If Not Now, When?
If it was simple to be (fully) present “now” would we need so much instruction on how to be in the moment?
Kabbalah places our relationship to time at the foundation of our awareness practice. Being fully present is an integration of past, future, and present as exemplified by the ineffable name of God, which though not pronounced, speaks of: “is, was and will be.”
We too, are an is, a was, and a will be.
On the standard Mental Status Exam, a person is evaluated on their alertness and orientation—and it is determined whether they are “oriented x 3″—to person, place and time. The “person” question refers to knowing who they are (name). Place is an orientation to the dimension of space (location) and time to knowing the year, month, and day or to knowing about “current” events. If the person has transported themselves to another dimension in space or time or does not recall who they are, we say they are not oriented and know that something is altering their brain function.
To transition back to our topic of being present, we are always “locating” ourselves in space and time—we are standing on this corner, we are in our car heading west toward the mountains, we are sitting on our couch, which is in our living room, which is in a city we call Denver, which is in a land mass we call North America, on a planet we call Earth, a part of a solar system in a galaxy we call the Milky Way.
To locate ourselves in time we are also standing on a corner on a Tuesday morning, or heading west in our car on a Sunday in the winter, or sitting on our couch (as I do) early in the morning (writing a blog). It is a day we call Tuesday, which followed a day we call Monday and precedes a day we call Wednesday, in a month we call February, in a year we are designating as 2018.
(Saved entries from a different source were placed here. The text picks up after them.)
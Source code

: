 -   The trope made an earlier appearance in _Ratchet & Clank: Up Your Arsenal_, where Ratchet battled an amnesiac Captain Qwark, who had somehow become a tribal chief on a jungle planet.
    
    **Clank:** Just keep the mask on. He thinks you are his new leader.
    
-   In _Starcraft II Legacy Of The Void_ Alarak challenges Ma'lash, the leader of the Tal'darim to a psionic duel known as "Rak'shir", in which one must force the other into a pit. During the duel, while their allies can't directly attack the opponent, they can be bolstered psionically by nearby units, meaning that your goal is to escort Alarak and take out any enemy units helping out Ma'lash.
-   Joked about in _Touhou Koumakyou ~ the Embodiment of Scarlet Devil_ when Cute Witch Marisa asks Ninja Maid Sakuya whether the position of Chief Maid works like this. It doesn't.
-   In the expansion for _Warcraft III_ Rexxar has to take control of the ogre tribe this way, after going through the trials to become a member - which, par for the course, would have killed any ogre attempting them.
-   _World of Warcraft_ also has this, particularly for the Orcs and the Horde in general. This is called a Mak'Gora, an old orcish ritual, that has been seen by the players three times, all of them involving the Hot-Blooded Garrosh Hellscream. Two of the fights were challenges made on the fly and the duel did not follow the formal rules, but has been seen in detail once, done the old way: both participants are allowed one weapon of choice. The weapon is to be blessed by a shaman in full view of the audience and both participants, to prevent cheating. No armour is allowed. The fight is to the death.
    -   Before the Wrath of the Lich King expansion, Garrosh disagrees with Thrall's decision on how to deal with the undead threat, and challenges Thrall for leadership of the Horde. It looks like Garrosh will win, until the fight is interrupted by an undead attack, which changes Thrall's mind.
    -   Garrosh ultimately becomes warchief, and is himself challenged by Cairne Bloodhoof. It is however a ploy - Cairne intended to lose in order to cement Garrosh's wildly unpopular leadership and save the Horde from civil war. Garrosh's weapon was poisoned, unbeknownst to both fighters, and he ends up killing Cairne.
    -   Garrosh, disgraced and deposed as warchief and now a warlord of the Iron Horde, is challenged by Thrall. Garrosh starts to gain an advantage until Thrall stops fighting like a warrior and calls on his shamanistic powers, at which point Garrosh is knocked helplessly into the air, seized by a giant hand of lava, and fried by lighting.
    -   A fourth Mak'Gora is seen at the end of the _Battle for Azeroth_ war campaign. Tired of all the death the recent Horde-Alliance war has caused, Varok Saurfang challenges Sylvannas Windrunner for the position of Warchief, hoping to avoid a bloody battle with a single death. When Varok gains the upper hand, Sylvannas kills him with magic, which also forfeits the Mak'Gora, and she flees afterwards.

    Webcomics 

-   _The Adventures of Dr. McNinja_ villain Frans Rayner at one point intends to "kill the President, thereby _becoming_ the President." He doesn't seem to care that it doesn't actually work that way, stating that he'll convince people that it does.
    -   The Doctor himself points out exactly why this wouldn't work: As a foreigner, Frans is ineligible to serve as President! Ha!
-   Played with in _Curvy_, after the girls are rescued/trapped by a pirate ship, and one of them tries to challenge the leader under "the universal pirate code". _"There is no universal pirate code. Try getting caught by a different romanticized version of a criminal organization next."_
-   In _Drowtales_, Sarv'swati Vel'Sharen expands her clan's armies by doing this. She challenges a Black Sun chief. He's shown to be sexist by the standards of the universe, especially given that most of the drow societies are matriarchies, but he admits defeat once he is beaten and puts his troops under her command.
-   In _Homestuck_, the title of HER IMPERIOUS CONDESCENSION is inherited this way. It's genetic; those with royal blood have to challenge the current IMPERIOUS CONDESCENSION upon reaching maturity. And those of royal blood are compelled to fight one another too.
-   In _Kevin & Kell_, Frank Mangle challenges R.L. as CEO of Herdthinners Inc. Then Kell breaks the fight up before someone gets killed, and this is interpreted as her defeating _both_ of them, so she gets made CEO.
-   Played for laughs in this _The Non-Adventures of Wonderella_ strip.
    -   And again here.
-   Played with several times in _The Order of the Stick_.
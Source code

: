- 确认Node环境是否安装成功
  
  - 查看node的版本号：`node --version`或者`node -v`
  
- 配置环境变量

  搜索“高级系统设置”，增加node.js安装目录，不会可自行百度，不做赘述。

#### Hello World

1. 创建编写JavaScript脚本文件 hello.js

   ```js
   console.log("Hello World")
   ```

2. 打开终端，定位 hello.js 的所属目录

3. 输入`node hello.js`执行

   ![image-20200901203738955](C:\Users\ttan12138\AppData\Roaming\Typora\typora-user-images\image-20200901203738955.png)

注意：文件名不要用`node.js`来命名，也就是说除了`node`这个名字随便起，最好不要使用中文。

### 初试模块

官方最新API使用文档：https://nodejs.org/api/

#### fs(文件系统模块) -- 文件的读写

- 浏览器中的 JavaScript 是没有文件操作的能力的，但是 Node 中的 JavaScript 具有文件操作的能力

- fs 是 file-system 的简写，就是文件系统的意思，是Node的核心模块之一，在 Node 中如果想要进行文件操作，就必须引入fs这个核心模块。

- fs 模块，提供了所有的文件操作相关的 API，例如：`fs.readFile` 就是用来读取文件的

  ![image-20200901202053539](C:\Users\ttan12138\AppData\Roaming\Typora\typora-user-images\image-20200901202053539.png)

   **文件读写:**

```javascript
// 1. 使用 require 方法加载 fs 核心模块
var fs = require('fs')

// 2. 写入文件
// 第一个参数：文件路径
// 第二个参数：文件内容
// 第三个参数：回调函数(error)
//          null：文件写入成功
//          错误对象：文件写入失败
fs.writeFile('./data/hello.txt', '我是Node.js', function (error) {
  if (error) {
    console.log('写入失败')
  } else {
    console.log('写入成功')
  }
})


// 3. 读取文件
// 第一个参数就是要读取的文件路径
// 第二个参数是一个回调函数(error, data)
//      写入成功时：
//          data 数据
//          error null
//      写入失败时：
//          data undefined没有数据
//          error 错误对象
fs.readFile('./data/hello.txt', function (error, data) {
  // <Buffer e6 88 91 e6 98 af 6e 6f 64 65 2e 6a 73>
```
While accurate, these descriptions would be considered “too much information” for a Mental Status Exam. These descriptions are generalizable, what we might call public orientation.
Each of us has our personal orientation to place and time. While a visitor might call to say, “I am at the intersection of so and so streets,” you would call that intersection “home.” Another intersection may have one meaning for one person (the spot they fell in love) and a different one for another person (the spot they were hit by a car). The same applies to our personal (or communal) orientation to time when it comes to a designated day such as a birthday or anniversary or a holiday on the calendar. Even seasons are not generalizable, the summer solstice depends on the place you find yourself on this planet.
What then is “this moment” in personal orientation? There is the larger “was” of this incarnation-from womb to birth to childhood, adolescence, and adulthood, and the more compact “was” of what happened yesterday or a moment ago. There is the larger “will be” of the future which is impacting this present moment—doing something now in preparation for the planned event in the future and the more compact “will be” of what word I will use to finish this thought.
This moment. At the intersection of past and future; fully present to where we have been and where we are heading and the liminal time in-between.
In your looking at your past and future consider how they are at the intersection of your present moment—your past has brought you here to this moment, it influences but does to define you and your future is calling to you—influences you as well but not defining you.